TASK DETAILS
Extract every line below that contains the word "instructions".

MATERIAL PROVIDED
#####
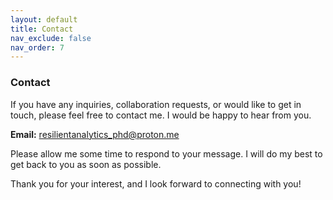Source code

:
 ```yaml
---
layout: default
title: Contact
nav_exclude: false
nav_order: 7
---
```


### Contact

If you have any inquiries, collaboration requests, or would like to get in touch, please feel free to contact me. I would be happy to hear from you.

**Email:** resilientanalytics_phd@proton.me

Please allow me some time to respond to your message. I will do my best to get back to you as soon as possible.

Thank you for your interest, and I look forward to connecting with you!

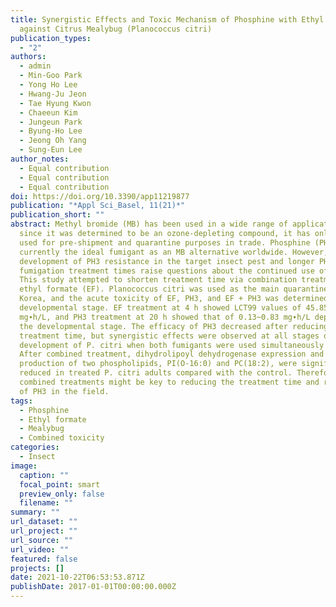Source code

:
 ```yaml
---
title: Synergistic Effects and Toxic Mechanism of Phosphine with Ethyl Formate
  against Citrus Mealybug (Planococcus citri)
publication_types:
  - "2"
authors:
  - admin
  - Min-Goo Park
  - Yong Ho Lee
  - Hwang-Ju Jeon
  - Tae Hyung Kwon
  - Chaeeun Kim
  - Jungeun Park
  - Byung-Ho Lee
  - Jeong Oh Yang
  - Sung-Eun Lee
author_notes:
  - Equal contribution
  - Equal contribution
  - Equal contribution
doi: https://doi.org/10.3390/app11219877
publication: "*Appl Sci_Basel, 11(21)*"
publication_short: ""
abstract: Methyl bromide (MB) has been used in a wide range of applications, but
  since it was determined to be an ozone-depleting compound, it has only been
  used for pre-shipment and quarantine purposes in trade. Phosphine (PH3) is
  currently the ideal fumigant as an MB alternative worldwide. However, the
  development of PH3 resistance in the target insect pest and longer PH3
  fumigation treatment times raise questions about the continued use of PH3.
  This study attempted to shorten treatment time via combination treatment with
  ethyl formate (EF). Planococcus citri was used as the main quarantine pest in
  Korea, and the acute toxicity of EF, PH3, and EF + PH3 was determined at every
  developmental stage. EF treatment at 4 h showed LCT99 values of 45.85~65.43
  mg∙h/L, and PH3 treatment at 20 h showed that of 0.13~0.83 mg∙h/L depending on
  the developmental stage. The efficacy of PH3 decreased after reducing the
  treatment time, but synergistic effects were observed at all stages of
  development of P. citri when both fumigants were used simultaneously for 4 h.
  After combined treatment, dihydrolipoyl dehydrogenase expression and the
  production of two phospholipids, PI(O-16:0) and PC(18:2), were significantly
  reduced in treated P. citri adults compared with the control. Therefore,
  combined treatments might be key to reducing the treatment time and resistance
  of PH3 in the field.
tags:
  - Phosphine
  - Ethyl formate
  - Mealybug
  - Combined toxicity
categories:
  - Insect
image:
  caption: ""
  focal_point: smart
  preview_only: false
  filename: ""
summary: ""
url_dataset: ""
url_project: ""
url_source: ""
url_video: ""
featured: false
projects: []
date: 2021-10-22T06:53:53.871Z
publishDate: 2017-01-01T00:00:00.000Z
---
```

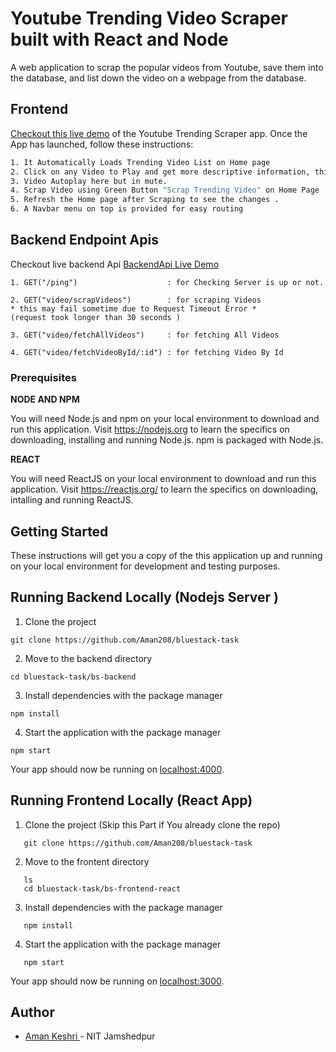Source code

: #  Youtube Trending Video Scraper built with React and Node

A web application to scrap the popular videos from Youtube, save them into
the database, and list down the video on a webpage from the database.

## Frontend 

[Checkout this live demo](https://youtube-trending-scraper.netlify.app/) of the Youtube Trending Scraper app. Once the App has launched, follow these instructions:

```sh 
1. It Automatically Loads Trending Video List on Home page 
2. Click on any Video to Play and get more descriptive information, this will redirect you to new page "/video-detail" 
3. Video Autoplay here but in mute.
4. Scrap Video using Green Button "Scrap Trending Video" on Home Page .
5. Refresh the Home page after Scraping to see the changes .
6. A Navbar menu on top is provided for easy routing  
```


## Backend Endpoint Apis

Checkout live  backend Api  [BackendApi Live Demo](https://bs-backend-nodejs.herokuapp.com/)
```
1. GET("/ping")                    : for Checking Server is up or not.
```
```
2. GET("video/scrapVideos")        : for scraping Videos 
* this may fail sometime due to Request Timeout Error *  
(request took longer than 30 seconds )

```
```
3. GET("video/fetchAllVideos")     : for fetching All Videos
```
```
4. GET("video/fetchVideoById/:id") : for fetching Video By Id
```



### Prerequisites

**NODE AND NPM**

You will need Node.js and npm on your local environment to download and run this application. Visit https://nodejs.org to learn the specifics on downloading, installing and running Node.js. npm is packaged with Node.js.

**REACT**

You will need ReactJS on your local environment to download and run this application. Visit https://reactjs.org/ to learn the specifics on downloading, intalling and running ReactJS.

## Getting Started

These instructions will get you a copy of the this application up and running on your local environment for development and testing purposes.

## Running Backend Locally (Nodejs Server )


1. Clone the project 
```
git clone https://github.com/Aman208/bluestack-task
```
2. Move to the backend directory 
```
cd bluestack-task/bs-backend
```
3. Install dependencies with the package manager
```
npm install
```
4. Start the application with the package manager
```
npm start
```
Your app should now be running on [localhost:4000](http://localhost:4000/).


## Running Frontend Locally (React App) 


1. Clone the project (Skip this Part if You already clone the repo)
```
   git clone https://github.com/Aman208/bluestack-task
```
2. Move to the frontent directory 
```
   ls 
   cd bluestack-task/bs-frontend-react
   ```
3. Install dependencies with the package manager
```
   npm install
   ```
4. Start the application with the package manager
```
   npm start
   ```

   Your app should now be running on [localhost:3000](http://localhost:3000/).


## Author

- [Aman Keshri ](https://github.com/aman208) - NIT Jamshedpur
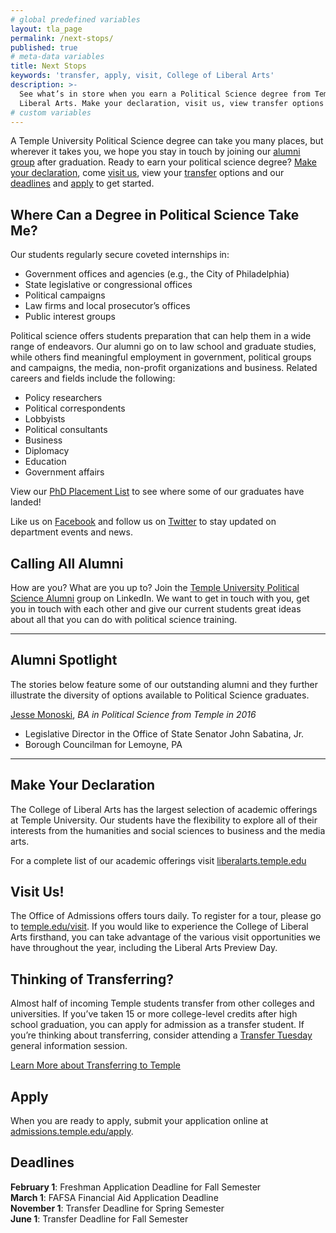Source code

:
 ```yaml
---
# global predefined variables
layout: tla_page
permalink: /next-stops/
published: true
# meta-data variables
title: Next Stops
keywords: 'transfer, apply, visit, College of Liberal Arts'
description: >-
  See what’s in store when you earn a Political Science degree from Temple University’s College of
  Liberal Arts. Make your declaration, visit us, view transfer options and deadlines, and apply!
# custom variables
---
```

A Temple University Political Science degree can take you many places, but wherever it takes you, we hope you stay in touch by joining our [alumni group](#calling-all-alumni) after graduation. Ready to earn your political science degree? [Make your declaration](#make-your-declaration), come [visit us](#visit-us), view your [transfer](#thinking-of-transferring) options and our [deadlines](#deadlines) and [apply](#apply) to get started.

## Where Can a Degree in Political Science Take Me?
Our students regularly secure coveted internships in:

- Government offices and agencies (e.g., the City of Philadelphia)
- State legislative or congressional offices
- Political campaigns
- Law firms and local prosecutor’s offices
- Public interest groups

Political science offers students preparation that can help them in a wide range of endeavors. Our alumni go on to law school and graduate studies, while others find meaningful employment in government, political groups and campaigns, the media, non-profit organizations and business. Related careers and fields include the following:

- Policy researchers
- Political correspondents
- Lobbyists
- Political consultants
- Business
- Diplomacy
- Education
- Government affairs

View our [PhD Placement List](https://www.dropbox.com/s/ffhq3mxmwct31t7/POLS%20phd%20placement%20record.pdf?dl=0) to see where some of our graduates have landed!

Like us on [Facebook](https://www.facebook.com/TUpolisci/) and follow us on [Twitter](https://twitter.com/TUpolisci) to stay updated on department events and news.

## Calling All Alumni
How are you? What are you up to? Join the [Temple University Political Science Alumni](https://www.linkedin.com/groups/3823848/profile) group on LinkedIn. We want to get in touch with you, get you in touch with each other and give our current students great ideas about all that you can do with political science training.

___

## Alumni Spotlight
The stories below feature some of our outstanding alumni and they further illustrate the diversity of options available to Political Science graduates. 

[Jesse Monoski](https://liberalarts.temple.edu/news/alumni-spotlight-jesse-monoski), _BA in Political Science from Temple in 2016_<br/>
  - Legislative Director in the Office of State Senator John Sabatina, Jr.<br/>
  - Borough Councilman for Lemoyne, PA <br/>

___

## Make Your Declaration
The College of Liberal Arts has the largest selection of academic offerings at Temple University. Our students have the flexibility to explore all of their interests from the humanities and social sciences to business and the media arts.

For a complete list of our academic offerings visit [liberalarts.temple.edu](https://liberalarts.temple.edu)

## Visit Us!
The Office of Admissions offers tours daily. To register for a tour, please go to [temple.edu/visit](http://admissions.temple.edu/visit). If you would like to experience the College of Liberal Arts firsthand, you can take advantage of the various visit opportunities we have throughout the year, including the Liberal Arts Preview Day.

## Thinking of Transferring?
Almost half of incoming Temple students transfer from other colleges and universities. If you’ve taken 15 or more college-level credits after high school graduation, you can apply for admission as a transfer student. If you’re thinking about transferring, consider attending a [Transfer Tuesday](http://admissions.temple.edu/visit/transfer-tuesday) general information session.

[Learn More about Transferring to Temple](http://admissions.temple.edu/visit/transfer-tuesday)

## Apply
When you are ready to apply, submit your application online at [admissions.temple.edu/apply](https://admissions.temple.edu/apply).

## Deadlines

**February 1**: Freshman Application Deadline for Fall Semester<br>
**March 1**: FAFSA Financial Aid Application Deadline<br>
**November 1**: Transfer Deadline for Spring Semester<br>
**June 1**: Transfer Deadline for Fall Semester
#####
RESPONSE FOR THIS EXERCISE
[Checkout this live demo](https://youtube-trending-scraper.netlify.app/) of the Youtube Trending Scraper app. Once the App has launched, follow these instructions:
These instructions will get you a copy of the this application up and running on your local environment for development and testing purposes.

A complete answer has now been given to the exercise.